**Requirement**
Reproduce all the entries exactly and keep the pictures out.

*** Data supplied ***

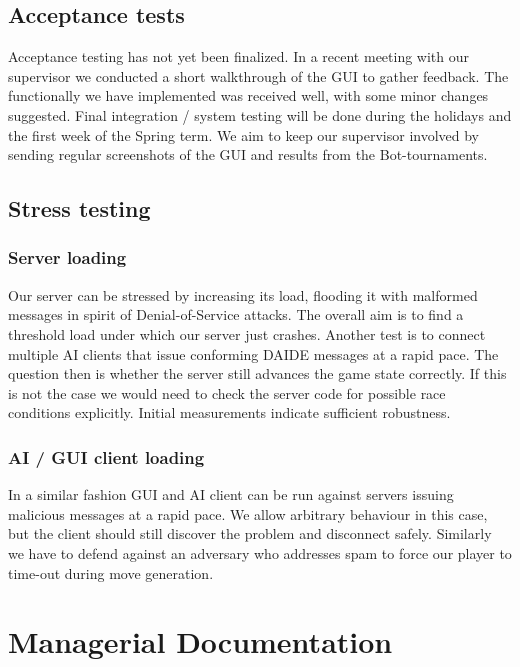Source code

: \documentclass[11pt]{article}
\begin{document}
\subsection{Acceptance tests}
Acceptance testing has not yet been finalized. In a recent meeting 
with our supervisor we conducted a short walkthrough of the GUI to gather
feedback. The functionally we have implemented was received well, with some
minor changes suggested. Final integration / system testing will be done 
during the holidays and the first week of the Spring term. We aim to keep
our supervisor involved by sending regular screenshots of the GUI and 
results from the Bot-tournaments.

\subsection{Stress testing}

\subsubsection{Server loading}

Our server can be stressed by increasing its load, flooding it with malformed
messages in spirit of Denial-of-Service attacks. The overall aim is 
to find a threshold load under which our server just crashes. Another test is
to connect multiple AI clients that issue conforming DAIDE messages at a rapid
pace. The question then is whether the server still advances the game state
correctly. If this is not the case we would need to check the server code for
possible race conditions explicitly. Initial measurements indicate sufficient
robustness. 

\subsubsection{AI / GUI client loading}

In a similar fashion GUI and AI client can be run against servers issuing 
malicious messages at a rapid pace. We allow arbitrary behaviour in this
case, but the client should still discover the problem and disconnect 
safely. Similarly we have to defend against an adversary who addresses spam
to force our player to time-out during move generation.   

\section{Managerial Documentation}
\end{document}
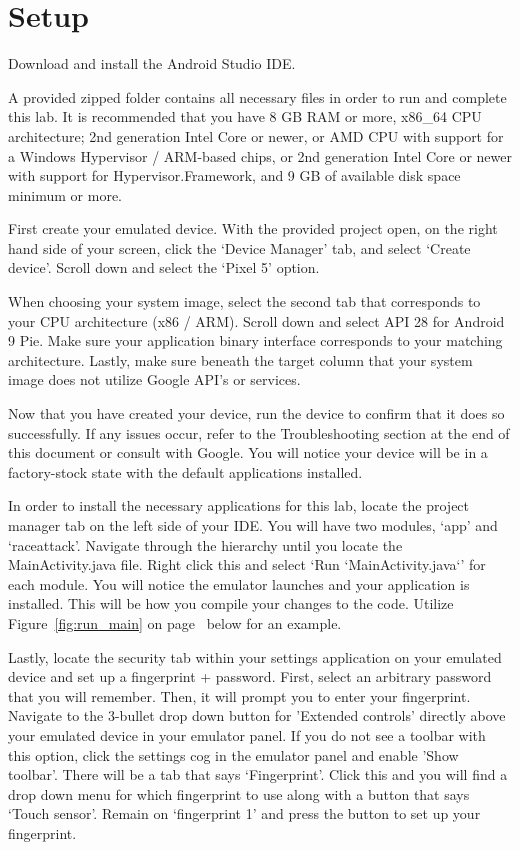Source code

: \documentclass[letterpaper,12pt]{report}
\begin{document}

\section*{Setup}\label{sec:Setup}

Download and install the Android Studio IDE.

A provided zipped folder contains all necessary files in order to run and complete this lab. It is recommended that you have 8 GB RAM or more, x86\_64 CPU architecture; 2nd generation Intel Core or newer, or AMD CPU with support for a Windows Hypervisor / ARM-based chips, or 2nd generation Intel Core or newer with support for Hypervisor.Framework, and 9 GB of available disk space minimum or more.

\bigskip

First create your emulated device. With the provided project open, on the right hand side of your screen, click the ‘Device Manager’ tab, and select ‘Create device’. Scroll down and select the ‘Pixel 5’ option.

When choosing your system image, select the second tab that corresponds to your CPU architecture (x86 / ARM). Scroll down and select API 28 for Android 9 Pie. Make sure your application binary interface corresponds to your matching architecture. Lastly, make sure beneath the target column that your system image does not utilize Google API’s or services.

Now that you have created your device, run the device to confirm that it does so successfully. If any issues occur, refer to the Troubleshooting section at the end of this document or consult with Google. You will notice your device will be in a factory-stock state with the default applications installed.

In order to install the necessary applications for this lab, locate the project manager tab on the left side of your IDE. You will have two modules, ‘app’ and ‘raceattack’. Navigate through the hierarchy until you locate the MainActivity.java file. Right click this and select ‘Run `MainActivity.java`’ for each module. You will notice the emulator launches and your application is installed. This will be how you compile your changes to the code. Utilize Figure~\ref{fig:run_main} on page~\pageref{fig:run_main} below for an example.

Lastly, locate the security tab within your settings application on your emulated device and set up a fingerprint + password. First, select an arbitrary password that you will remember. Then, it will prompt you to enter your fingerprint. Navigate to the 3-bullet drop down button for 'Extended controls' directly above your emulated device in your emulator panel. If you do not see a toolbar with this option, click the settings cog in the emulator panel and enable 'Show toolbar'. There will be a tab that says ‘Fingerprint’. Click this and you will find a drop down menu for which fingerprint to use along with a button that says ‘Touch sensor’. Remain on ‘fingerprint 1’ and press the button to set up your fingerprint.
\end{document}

*** End of Data supplied ***

**Answer box**
Source code

: \documentclass[11pt]{article}
\begin{document}
\subsection{Acceptance tests}
Acceptance testing has not yet been finalized. In a recent meeting 
with our supervisor we conducted a short walkthrough of the GUI to gather
feedback. The functionally we have implemented was received well, with some
minor changes suggested. Final integration / system testing will be done 
during the holidays and the first week of the Spring term. We aim to keep
our supervisor involved by sending regular screenshots of the GUI and 
results from the Bot-tournaments.

\subsection{Stress testing}

\subsubsection{Server loading}

Our server can be stressed by increasing its load, flooding it with malformed
messages in spirit of Denial-of-Service attacks. The overall aim is 
to find a threshold load under which our server just crashes. Another test is
to connect multiple AI clients that issue conforming DAIDE messages at a rapid
pace. The question then is whether the server still advances the game state
correctly. If this is not the case we would need to check the server code for
possible race conditions explicitly. Initial measurements indicate sufficient
robustness. 

\subsubsection{AI / GUI client loading}

In a similar fashion GUI and AI client can be run against servers issuing 
malicious messages at a rapid pace. We allow arbitrary behaviour in this
case, but the client should still discover the problem and disconnect 
safely. Similarly we have to defend against an adversary who addresses spam
to force our player to time-out during move generation.   

\section{Managerial Documentation}
\end{document}
Source code

: \documentclass[letterpaper,12pt]{report}
\begin{document}

\section*{Setup}\label{sec:Setup}

Download and install the Android Studio IDE.

A provided zipped folder contains all necessary files in order to run and complete this lab. It is recommended that you have 8 GB RAM or more, x86\_64 CPU architecture; 2nd generation Intel Core or newer, or AMD CPU with support for a Windows Hypervisor / ARM-based chips, or 2nd generation Intel Core or newer with support for Hypervisor.Framework, and 9 GB of available disk space minimum or more.

\bigskip

First create your emulated device. With the provided project open, on the right hand side of your screen, click the ‘Device Manager’ tab, and select ‘Create device’. Scroll down and select the ‘Pixel 5’ option.

When choosing your system image, select the second tab that corresponds to your CPU architecture (x86 / ARM). Scroll down and select API 28 for Android 9 Pie. Make sure your application binary interface corresponds to your matching architecture. Lastly, make sure beneath the target column that your system image does not utilize Google API’s or services.

Now that you have created your device, run the device to confirm that it does so successfully. If any issues occur, refer to the Troubleshooting section at the end of this document or consult with Google. You will notice your device will be in a factory-stock state with the default applications installed.

In order to install the necessary applications for this lab, locate the project manager tab on the left side of your IDE. You will have two modules, ‘app’ and ‘raceattack’. Navigate through the hierarchy until you locate the MainActivity.java file. Right click this and select ‘Run `MainActivity.java`’ for each module. You will notice the emulator launches and your application is installed. This will be how you compile your changes to the code. Utilize Figure~\ref{fig:run_main} on page~\pageref{fig:run_main} below for an example.

Lastly, locate the security tab within your settings application on your emulated device and set up a fingerprint + password. First, select an arbitrary password that you will remember. Then, it will prompt you to enter your fingerprint. Navigate to the 3-bullet drop down button for 'Extended controls' directly above your emulated device in your emulator panel. If you do not see a toolbar with this option, click the settings cog in the emulator panel and enable 'Show toolbar'. There will be a tab that says ‘Fingerprint’. Click this and you will find a drop down menu for which fingerprint to use along with a button that says ‘Touch sensor’. Remain on ‘fingerprint 1’ and press the button to set up your fingerprint.
\end{document}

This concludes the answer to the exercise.